Asia’s 2021 prospects may not be as bright as we thought

Almost everyone in business is an optimist and in December we tend to look forward to a better year ahead. We also expect 2021 to be a bit better but not the rebound that equity markets and stockbrokers suggest.

The slow recovery is mostly because we will be in the second year of a global pandemic. The battle to contain the virus is likely to running well into late 2021. Vaccine makers produced potent vaccines with amazing speed. Yet scaling up production and implementing vaccination campaigns will take another six to 18 months depending on the country.

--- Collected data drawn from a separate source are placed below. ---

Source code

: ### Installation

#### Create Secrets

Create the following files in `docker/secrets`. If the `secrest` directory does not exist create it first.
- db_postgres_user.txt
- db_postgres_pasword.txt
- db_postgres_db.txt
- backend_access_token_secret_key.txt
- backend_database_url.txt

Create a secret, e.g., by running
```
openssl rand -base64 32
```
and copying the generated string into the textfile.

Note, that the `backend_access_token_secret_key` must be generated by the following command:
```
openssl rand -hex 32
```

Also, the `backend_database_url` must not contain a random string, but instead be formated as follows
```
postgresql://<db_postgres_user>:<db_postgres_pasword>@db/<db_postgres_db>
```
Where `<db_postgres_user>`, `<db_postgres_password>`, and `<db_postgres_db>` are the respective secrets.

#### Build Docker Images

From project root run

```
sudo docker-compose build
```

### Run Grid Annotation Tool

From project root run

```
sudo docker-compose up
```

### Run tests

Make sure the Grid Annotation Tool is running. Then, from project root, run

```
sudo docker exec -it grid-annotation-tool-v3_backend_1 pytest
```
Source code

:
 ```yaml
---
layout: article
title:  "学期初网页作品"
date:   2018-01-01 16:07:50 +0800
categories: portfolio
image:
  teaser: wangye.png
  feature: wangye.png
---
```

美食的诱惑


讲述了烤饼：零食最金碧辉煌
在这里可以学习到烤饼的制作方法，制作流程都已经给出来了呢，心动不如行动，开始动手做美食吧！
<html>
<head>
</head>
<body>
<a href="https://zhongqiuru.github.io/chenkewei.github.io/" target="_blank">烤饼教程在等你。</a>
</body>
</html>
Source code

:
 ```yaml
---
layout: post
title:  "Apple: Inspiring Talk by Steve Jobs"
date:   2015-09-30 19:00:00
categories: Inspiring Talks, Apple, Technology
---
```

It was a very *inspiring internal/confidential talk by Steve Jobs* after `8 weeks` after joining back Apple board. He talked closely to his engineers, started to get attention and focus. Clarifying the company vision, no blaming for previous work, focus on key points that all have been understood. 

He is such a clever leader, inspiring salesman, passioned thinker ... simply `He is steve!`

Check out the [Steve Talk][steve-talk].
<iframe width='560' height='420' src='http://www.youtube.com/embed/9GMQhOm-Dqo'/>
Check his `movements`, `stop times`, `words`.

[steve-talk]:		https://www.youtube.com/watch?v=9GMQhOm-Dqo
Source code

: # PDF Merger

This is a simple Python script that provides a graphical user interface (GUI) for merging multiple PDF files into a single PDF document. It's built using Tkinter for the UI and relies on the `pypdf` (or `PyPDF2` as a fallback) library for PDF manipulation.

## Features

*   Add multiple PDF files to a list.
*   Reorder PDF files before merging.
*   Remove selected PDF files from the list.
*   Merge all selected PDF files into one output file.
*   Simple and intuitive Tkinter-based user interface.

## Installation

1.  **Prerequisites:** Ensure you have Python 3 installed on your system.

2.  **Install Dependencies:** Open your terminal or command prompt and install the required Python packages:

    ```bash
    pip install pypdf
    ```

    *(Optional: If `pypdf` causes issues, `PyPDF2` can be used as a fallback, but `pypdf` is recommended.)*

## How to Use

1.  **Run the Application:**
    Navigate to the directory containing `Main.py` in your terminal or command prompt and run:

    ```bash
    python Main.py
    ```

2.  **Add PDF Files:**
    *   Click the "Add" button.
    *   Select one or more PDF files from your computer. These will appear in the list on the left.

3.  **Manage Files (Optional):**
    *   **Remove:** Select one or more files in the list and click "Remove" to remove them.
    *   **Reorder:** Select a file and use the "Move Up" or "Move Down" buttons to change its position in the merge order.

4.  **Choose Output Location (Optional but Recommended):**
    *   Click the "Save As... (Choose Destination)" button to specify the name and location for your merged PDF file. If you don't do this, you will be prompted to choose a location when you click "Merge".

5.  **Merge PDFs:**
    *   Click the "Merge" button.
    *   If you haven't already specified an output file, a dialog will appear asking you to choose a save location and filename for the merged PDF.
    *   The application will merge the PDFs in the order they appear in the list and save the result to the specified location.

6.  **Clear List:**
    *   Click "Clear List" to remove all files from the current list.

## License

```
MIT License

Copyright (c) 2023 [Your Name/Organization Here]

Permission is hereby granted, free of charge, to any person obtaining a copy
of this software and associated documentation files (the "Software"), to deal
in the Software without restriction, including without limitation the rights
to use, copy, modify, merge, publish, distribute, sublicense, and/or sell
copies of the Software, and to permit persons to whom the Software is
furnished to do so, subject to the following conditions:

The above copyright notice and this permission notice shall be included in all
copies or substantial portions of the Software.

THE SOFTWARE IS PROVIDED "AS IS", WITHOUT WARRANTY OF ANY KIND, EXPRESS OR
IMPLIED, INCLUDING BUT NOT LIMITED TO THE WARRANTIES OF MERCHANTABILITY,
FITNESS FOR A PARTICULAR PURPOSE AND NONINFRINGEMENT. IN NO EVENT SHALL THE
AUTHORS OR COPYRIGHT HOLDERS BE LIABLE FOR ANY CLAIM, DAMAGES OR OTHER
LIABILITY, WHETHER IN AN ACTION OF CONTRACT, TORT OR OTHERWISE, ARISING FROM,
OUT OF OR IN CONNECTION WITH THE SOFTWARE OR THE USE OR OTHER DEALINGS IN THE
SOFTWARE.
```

Rapid recoveries for a few … with travel restrictions

Seven of the 14 major markets in Asia Pacific (China, Taiwan, Vietnam, Singapore, Thailand, Australia, and New Zealand) – representing 1.6 billion people or 40% of the regional total – have already beaten COVID-19 by effective suppression. They’ll enter 2021 with stronger recoveries, although they’ll still be wary of cross border travel and occasional local outbreaks. Except for Thailand (because of political risk), the other six should return to pre-Covid levels of trend growth for 2021-25.

Mixed prospects for those facing a third wave

The other markets in Asia – and many others around the world – will experience local lockdowns and activity restrictions. The result will be a drain on growth for part or much of 2021.


Five territories representing nine per cent of Asia’s population did well for much of 2020. Now, however, they are struggling with a third wave of infections. (South Korea, Japan, Hong Kong, Malaysia, and the Philippines). A new round of activity restrictions over the next few months will cut their 2021 growth before they return to pre-Covid trend growth over 2022-25.

Two countries representing 46% of the region’s population (India and Indonesia) have mostly unchecked pandemics. That will weaken growth in 2021 and over 2022-25.

ASEAN growth will be sluggish for the foreseeable future

ASEAN has taken a knock from Covid-19. The region should record a 4% drop in GDP this year. GDP Growth is expected to be an unexciting 4.5% growth per annum for 2021-25. Moreover, Indonesia and the Philippines could see a bigger drop in growth. Covid-19 has undermined the balance sheets of governments, financial institutions, households, and corporates.

Yet, most of ASEAN is expected to maintain a favourable risk profile (excepting Thailand). Faster growth is possible by tapping into the trends that are reshaping ASEAN’s markets, particularly ecommerce and fintech.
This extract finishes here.